─── Task inputs ───
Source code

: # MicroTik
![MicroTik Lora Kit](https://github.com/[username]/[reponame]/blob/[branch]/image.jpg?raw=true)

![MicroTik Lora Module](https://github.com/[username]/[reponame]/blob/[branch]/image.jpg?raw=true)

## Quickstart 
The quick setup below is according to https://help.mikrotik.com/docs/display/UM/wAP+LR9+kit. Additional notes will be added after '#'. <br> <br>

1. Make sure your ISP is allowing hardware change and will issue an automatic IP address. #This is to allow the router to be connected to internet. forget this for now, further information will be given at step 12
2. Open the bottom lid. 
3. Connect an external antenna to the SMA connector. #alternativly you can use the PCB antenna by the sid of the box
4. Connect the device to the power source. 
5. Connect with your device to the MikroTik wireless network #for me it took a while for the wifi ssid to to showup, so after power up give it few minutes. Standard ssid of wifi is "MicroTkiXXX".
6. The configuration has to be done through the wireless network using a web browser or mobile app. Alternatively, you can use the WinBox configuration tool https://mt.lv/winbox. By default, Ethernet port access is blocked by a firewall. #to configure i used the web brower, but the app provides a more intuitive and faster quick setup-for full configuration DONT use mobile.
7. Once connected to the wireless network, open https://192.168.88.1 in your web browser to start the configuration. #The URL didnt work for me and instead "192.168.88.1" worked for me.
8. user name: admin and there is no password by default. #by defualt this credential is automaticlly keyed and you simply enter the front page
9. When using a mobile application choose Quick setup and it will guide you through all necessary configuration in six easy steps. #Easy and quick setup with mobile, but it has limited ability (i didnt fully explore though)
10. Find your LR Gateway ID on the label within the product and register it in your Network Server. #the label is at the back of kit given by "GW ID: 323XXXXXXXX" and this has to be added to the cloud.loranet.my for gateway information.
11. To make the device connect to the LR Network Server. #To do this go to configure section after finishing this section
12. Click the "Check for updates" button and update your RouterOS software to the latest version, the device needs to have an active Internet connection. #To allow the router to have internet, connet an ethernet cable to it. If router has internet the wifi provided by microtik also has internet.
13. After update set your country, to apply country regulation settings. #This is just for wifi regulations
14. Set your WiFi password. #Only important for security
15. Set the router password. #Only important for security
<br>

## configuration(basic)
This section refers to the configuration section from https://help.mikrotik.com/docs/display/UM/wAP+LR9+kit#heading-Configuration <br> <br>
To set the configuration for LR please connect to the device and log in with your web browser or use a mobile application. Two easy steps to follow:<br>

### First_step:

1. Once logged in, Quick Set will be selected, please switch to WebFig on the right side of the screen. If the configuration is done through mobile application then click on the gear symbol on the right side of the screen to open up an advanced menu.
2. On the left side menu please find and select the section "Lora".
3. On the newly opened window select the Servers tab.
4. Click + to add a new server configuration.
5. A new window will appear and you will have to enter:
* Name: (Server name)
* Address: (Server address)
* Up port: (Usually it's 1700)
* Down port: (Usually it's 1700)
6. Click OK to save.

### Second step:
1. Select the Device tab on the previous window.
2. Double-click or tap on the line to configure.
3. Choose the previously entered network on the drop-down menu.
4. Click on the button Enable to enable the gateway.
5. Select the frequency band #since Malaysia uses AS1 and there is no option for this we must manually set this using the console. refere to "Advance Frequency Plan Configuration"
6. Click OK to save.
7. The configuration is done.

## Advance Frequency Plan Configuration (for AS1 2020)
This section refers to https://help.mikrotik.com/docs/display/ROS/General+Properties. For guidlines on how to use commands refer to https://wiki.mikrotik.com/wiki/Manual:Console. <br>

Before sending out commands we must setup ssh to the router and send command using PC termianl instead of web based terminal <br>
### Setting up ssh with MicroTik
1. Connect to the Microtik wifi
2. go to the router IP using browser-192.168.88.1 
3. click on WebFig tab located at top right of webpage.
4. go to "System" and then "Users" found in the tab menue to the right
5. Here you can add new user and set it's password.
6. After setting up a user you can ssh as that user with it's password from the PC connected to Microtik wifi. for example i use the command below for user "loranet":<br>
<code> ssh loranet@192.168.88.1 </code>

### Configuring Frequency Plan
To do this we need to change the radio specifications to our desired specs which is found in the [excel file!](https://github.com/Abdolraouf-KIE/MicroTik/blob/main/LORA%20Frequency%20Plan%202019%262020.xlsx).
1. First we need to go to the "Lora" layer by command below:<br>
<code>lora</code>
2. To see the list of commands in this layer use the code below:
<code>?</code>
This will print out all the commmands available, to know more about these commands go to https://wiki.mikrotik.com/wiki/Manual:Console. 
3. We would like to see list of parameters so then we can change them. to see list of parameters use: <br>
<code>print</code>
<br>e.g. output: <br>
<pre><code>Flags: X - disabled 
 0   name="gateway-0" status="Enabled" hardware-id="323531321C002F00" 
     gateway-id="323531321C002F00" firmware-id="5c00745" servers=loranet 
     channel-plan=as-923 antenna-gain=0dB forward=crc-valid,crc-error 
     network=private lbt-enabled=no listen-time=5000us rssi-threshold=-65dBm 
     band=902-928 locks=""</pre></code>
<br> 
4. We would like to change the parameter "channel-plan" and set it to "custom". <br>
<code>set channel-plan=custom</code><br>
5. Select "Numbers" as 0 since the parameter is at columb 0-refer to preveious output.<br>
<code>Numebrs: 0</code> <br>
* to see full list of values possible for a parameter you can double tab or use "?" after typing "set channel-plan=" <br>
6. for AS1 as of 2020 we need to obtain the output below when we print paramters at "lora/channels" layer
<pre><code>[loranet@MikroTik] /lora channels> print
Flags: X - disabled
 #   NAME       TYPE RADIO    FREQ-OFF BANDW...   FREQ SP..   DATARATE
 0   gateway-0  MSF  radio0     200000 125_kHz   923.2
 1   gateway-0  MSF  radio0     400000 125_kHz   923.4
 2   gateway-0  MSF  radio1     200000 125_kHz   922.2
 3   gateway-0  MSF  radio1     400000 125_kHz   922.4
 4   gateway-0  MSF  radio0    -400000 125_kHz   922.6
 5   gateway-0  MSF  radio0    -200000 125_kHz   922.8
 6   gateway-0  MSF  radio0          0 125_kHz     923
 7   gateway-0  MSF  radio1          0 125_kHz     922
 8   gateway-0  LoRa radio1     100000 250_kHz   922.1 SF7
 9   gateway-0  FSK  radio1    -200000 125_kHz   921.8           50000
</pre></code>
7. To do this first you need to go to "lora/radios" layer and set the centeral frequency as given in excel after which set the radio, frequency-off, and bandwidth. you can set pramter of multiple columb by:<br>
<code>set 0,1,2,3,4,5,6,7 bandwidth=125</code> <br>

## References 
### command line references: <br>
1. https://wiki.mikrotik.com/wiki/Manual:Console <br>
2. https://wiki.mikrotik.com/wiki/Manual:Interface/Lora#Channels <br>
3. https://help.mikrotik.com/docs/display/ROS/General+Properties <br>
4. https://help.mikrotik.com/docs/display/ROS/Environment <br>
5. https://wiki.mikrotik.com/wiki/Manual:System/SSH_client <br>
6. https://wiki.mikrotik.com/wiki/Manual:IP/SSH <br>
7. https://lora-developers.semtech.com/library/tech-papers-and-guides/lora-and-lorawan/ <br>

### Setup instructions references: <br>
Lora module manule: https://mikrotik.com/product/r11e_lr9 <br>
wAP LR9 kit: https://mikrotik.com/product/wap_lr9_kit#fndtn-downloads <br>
───
§ **Exercise objective**
Repeat the data verbatim, line after line, leaving nothing out.

§ **Written response**
Source code

: # MicroTik
![MicroTik Lora Kit](https://github.com/[username]/[reponame]/blob/[branch]/image.jpg?raw=true)

![MicroTik Lora Module](https://github.com/[username]/[reponame]/blob/[branch]/image.jpg?raw=true)

## Quickstart 
The quick setup below is according to https://help.mikrotik.com/docs/display/UM/wAP+LR9+kit. Additional notes will be added after '#'. <br> <br>

1. Make sure your ISP is allowing hardware change and will issue an automatic IP address. #This is to allow the router to be connected to internet. forget this for now, further information will be given at step 12
2. Open the bottom lid. 
3. Connect an external antenna to the SMA connector. #alternativly you can use the PCB antenna by the sid of the box
4. Connect the device to the power source. 
5. Connect with your device to the MikroTik wireless network #for me it took a while for the wifi ssid to to showup, so after power up give it few minutes. Standard ssid of wifi is "MicroTkiXXX".
6. The configuration has to be done through the wireless network using a web browser or mobile app. Alternatively, you can use the WinBox configuration tool https://mt.lv/winbox. By default, Ethernet port access is blocked by a firewall. #to configure i used the web brower, but the app provides a more intuitive and faster quick setup-for full configuration DONT use mobile.
7. Once connected to the wireless network, open https://192.168.88.1 in your web browser to start the configuration. #The URL didnt work for me and instead "192.168.88.1" worked for me.
8. user name: admin and there is no password by default. #by defualt this credential is automaticlly keyed and you simply enter the front page
9. When using a mobile application choose Quick setup and it will guide you through all necessary configuration in six easy steps. #Easy and quick setup with mobile, but it has limited ability (i didnt fully explore though)
10. Find your LR Gateway ID on the label within the product and register it in your Network Server. #the label is at the back of kit given by "GW ID: 323XXXXXXXX" and this has to be added to the cloud.loranet.my for gateway information.
11. To make the device connect to the LR Network Server. #To do this go to configure section after finishing this section
12. Click the "Check for updates" button and update your RouterOS software to the latest version, the device needs to have an active Internet connection. #To allow the router to have internet, connet an ethernet cable to it. If router has internet the wifi provided by microtik also has internet.
13. After update set your country, to apply country regulation settings. #This is just for wifi regulations
14. Set your WiFi password. #Only important for security
15. Set the router password. #Only important for security
<br>

## configuration(basic)
This section refers to the configuration section from https://help.mikrotik.com/docs/display/UM/wAP+LR9+kit#heading-Configuration <br> <br>
To set the configuration for LR please connect to the device and log in with your web browser or use a mobile application. Two easy steps to follow:<br>

### First_step:

1. Once logged in, Quick Set will be selected, please switch to WebFig on the right side of the screen. If the configuration is done through mobile application then click on the gear symbol on the right side of the screen to open up an advanced menu.
2. On the left side menu please find and select the section "Lora".
3. On the newly opened window select the Servers tab.
4. Click + to add a new server configuration.
5. A new window will appear and you will have to enter:
* Name: (Server name)
* Address: (Server address)
* Up port: (Usually it's 1700)
* Down port: (Usually it's 1700)
6. Click OK to save.

### Second step:
1. Select the Device tab on the previous window.
2. Double-click or tap on the line to configure.
3. Choose the previously entered network on the drop-down menu.
4. Click on the button Enable to enable the gateway.
5. Select the frequency band #since Malaysia uses AS1 and there is no option for this we must manually set this using the console. refere to "Advance Frequency Plan Configuration"
6. Click OK to save.
7. The configuration is done.

## Advance Frequency Plan Configuration (for AS1 2020)
This section refers to https://help.mikrotik.com/docs/display/ROS/General+Properties. For guidlines on how to use commands refer to https://wiki.mikrotik.com/wiki/Manual:Console. <br>

Before sending out commands we must setup ssh to the router and send command using PC termianl instead of web based terminal <br>
### Setting up ssh with MicroTik
1. Connect to the Microtik wifi
2. go to the router IP using browser-192.168.88.1 
3. click on WebFig tab located at top right of webpage.
4. go to "System" and then "Users" found in the tab menue to the right
5. Here you can add new user and set it's password.
6. After setting up a user you can ssh as that user with it's password from the PC connected to Microtik wifi. for example i use the command below for user "loranet":<br>
<code> ssh loranet@192.168.88.1 </code>

### Configuring Frequency Plan
To do this we need to change the radio specifications to our desired specs which is found in the [excel file!](https://github.com/Abdolraouf-KIE/MicroTik/blob/main/LORA%20Frequency%20Plan%202019%262020.xlsx).
1. First we need to go to the "Lora" layer by command below:<br>
<code>lora</code>
2. To see the list of commands in this layer use the code below:
<code>?</code>
This will print out all the commmands available, to know more about these commands go to https://wiki.mikrotik.com/wiki/Manual:Console. 
3. We would like to see list of parameters so then we can change them. to see list of parameters use: <br>
<code>print</code>
<br>e.g. output: <br>
<pre><code>Flags: X - disabled 
 0   name="gateway-0" status="Enabled" hardware-id="323531321C002F00" 
     gateway-id="323531321C002F00" firmware-id="5c00745" servers=loranet 
     channel-plan=as-923 antenna-gain=0dB forward=crc-valid,crc-error 
     network=private lbt-enabled=no listen-time=5000us rssi-threshold=-65dBm 
     band=902-928 locks=""</pre></code>
<br> 
4. We would like to change the parameter "channel-plan" and set it to "custom". <br>
<code>set channel-plan=custom</code><br>
5. Select "Numbers" as 0 since the parameter is at columb 0-refer to preveious output.<br>
<code>Numebrs: 0</code> <br>
* to see full list of values possible for a parameter you can double tab or use "?" after typing "set channel-plan=" <br>
6. for AS1 as of 2020 we need to obtain the output below when we print paramters at "lora/channels" layer
<pre><code>[loranet@MikroTik] /lora channels> print
Flags: X - disabled
 #   NAME       TYPE RADIO    FREQ-OFF BANDW...   FREQ SP..   DATARATE
 0   gateway-0  MSF  radio0     200000 125_kHz   923.2
 1   gateway-0  MSF  radio0     400000 125_kHz   923.4
 2   gateway-0  MSF  radio1     200000 125_kHz   922.2
 3   gateway-0  MSF  radio1     400000 125_kHz   922.4
 4   gateway-0  MSF  radio0    -400000 125_kHz   922.6
 5   gateway-0  MSF  radio0    -200000 125_kHz   922.8
 6   gateway-0  MSF  radio0          0 125_kHz     923
 7   gateway-0  MSF  radio1          0 125_kHz     922
 8   gateway-0  LoRa radio1     100000 250_kHz   922.1 SF7
 9   gateway-0  FSK  radio1    -200000 125_kHz   921.8           50000
</pre></code>
7. To do this first you need to go to "lora/radios" layer and set the centeral frequency as given in excel after which set the radio, frequency-off, and bandwidth. you can set pramter of multiple columb by:<br>
<code>set 0,1,2,3,4,5,6,7 bandwidth=125</code> <br>

## References 
### command line references: <br>
1. https://wiki.mikrotik.com/wiki/Manual:Console <br>
2. https://wiki.mikrotik.com/wiki/Manual:Interface/Lora#Channels <br>
3. https://help.mikrotik.com/docs/display/ROS/General+Properties <br>
4. https://help.mikrotik.com/docs/display/ROS/Environment <br>
5. https://wiki.mikrotik.com/wiki/Manual:System/SSH_client <br>
6. https://wiki.mikrotik.com/wiki/Manual:IP/SSH <br>
7. https://lora-developers.semtech.com/library/tech-papers-and-guides/lora-and-lorawan/ <br>

### Setup instructions references: <br>
Lora module manule: https://mikrotik.com/product/r11e_lr9 <br>
wAP LR9 kit: https://mikrotik.com/product/wap_lr9_kit#fndtn-downloads <br>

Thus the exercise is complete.